DATASET EXCERPTS Start Marker
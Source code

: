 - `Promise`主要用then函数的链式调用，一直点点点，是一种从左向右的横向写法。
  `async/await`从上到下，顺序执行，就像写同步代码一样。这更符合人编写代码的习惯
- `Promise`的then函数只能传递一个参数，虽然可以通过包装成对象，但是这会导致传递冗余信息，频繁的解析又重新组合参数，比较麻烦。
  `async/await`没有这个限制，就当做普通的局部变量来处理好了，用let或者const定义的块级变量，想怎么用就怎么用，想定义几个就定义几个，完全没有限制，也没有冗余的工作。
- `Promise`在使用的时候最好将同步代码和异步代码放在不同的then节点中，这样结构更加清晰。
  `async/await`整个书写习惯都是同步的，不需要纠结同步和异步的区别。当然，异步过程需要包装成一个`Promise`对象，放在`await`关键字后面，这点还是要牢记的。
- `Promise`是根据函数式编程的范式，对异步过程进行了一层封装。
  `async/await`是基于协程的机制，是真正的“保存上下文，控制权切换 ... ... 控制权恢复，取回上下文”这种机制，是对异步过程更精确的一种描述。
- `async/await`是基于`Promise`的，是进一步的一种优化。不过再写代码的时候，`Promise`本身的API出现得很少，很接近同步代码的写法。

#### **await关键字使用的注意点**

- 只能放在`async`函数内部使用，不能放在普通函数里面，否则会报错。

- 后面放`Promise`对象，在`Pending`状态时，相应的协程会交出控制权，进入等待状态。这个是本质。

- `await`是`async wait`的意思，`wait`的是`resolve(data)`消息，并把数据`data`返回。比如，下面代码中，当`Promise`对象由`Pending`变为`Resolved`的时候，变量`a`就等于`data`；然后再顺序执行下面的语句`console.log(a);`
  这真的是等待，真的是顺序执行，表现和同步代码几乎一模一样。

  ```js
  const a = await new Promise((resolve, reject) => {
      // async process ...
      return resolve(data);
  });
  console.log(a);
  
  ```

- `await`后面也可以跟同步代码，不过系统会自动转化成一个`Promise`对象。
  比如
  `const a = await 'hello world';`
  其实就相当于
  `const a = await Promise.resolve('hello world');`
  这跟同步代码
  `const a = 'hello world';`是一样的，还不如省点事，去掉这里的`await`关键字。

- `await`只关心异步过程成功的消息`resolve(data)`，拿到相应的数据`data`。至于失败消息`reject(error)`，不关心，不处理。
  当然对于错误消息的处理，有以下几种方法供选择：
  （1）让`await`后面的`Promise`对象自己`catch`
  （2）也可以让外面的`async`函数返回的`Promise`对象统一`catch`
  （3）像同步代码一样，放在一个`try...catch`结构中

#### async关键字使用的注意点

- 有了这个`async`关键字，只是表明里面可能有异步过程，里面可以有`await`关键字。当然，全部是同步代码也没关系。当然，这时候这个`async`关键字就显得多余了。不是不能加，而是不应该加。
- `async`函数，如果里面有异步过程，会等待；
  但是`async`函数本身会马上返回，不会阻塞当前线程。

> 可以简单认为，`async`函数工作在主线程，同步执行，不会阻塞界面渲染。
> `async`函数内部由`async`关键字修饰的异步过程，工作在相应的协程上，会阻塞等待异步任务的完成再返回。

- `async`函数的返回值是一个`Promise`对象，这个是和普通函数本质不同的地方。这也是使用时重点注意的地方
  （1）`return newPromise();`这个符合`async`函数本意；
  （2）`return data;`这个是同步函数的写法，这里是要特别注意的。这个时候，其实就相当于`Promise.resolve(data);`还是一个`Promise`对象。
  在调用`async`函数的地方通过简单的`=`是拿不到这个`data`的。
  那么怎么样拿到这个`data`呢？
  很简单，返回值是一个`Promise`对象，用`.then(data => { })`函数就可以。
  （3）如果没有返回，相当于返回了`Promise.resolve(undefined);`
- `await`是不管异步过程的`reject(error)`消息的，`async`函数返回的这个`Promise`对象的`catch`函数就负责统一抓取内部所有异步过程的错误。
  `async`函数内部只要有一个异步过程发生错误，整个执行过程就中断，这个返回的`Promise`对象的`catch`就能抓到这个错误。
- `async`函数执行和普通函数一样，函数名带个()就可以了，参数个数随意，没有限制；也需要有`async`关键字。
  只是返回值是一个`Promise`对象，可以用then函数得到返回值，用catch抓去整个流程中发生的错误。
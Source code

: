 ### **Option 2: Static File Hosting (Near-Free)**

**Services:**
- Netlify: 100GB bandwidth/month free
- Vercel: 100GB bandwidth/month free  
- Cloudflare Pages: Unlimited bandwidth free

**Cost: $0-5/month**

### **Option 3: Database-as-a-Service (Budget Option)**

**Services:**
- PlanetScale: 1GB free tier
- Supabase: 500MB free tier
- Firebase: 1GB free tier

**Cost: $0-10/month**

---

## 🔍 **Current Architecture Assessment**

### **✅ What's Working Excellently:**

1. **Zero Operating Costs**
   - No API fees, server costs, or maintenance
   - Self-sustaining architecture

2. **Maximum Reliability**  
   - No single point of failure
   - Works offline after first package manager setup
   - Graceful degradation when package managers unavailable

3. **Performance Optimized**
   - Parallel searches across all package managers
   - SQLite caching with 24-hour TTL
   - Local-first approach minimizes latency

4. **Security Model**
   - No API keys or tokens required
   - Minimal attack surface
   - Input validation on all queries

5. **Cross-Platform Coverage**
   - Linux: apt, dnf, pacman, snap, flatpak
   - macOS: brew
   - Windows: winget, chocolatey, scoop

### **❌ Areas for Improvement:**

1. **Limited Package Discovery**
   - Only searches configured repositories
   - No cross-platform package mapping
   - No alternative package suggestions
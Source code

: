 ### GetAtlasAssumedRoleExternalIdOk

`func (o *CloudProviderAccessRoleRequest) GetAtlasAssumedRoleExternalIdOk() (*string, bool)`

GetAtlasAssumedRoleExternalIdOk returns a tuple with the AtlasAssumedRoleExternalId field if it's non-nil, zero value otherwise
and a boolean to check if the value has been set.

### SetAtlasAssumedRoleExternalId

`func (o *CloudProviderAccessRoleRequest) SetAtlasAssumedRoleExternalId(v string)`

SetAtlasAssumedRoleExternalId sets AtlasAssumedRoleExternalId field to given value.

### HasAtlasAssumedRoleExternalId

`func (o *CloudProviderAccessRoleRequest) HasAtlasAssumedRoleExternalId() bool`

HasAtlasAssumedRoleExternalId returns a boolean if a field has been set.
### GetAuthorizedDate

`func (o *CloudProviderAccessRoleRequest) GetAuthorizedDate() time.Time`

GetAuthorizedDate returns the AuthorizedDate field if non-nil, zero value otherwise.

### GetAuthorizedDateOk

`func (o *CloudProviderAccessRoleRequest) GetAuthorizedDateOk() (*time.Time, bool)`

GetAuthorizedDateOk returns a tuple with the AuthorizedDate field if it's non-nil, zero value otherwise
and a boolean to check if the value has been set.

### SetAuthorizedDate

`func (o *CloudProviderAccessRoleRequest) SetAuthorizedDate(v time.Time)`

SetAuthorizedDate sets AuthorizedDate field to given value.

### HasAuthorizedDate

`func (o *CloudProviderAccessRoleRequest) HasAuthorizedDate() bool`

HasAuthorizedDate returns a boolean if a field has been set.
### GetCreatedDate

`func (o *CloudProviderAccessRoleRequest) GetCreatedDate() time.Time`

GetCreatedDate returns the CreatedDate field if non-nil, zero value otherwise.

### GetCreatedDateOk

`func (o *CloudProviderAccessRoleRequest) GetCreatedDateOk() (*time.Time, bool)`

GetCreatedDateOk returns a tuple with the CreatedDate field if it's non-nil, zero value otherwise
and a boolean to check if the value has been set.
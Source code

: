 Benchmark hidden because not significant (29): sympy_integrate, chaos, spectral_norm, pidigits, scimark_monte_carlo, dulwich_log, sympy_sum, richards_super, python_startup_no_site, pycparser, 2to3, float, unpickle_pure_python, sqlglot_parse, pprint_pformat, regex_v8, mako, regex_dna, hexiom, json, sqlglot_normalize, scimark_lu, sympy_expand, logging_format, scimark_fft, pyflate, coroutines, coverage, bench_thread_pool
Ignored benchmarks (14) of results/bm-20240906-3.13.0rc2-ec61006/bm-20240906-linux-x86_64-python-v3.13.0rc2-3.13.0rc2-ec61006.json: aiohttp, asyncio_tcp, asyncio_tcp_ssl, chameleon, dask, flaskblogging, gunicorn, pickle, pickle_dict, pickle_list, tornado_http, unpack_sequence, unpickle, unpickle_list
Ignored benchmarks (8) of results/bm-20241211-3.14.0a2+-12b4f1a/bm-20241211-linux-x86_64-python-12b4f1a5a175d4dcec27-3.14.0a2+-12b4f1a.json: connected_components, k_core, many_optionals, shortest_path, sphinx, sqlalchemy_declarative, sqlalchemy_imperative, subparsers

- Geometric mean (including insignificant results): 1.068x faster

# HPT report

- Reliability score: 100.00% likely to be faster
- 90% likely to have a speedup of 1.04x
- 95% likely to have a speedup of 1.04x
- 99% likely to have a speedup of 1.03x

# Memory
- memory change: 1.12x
DATASET EXCERPTS End Marker
• EXERCISE AIM: Wherever the string "faster" occurs in the entries, copy that whole line.

• ANSWER FOR THE TASK:
- Geometric mean (including insignificant results): 1.068x faster
- Reliability score: 100.00% likely to be faster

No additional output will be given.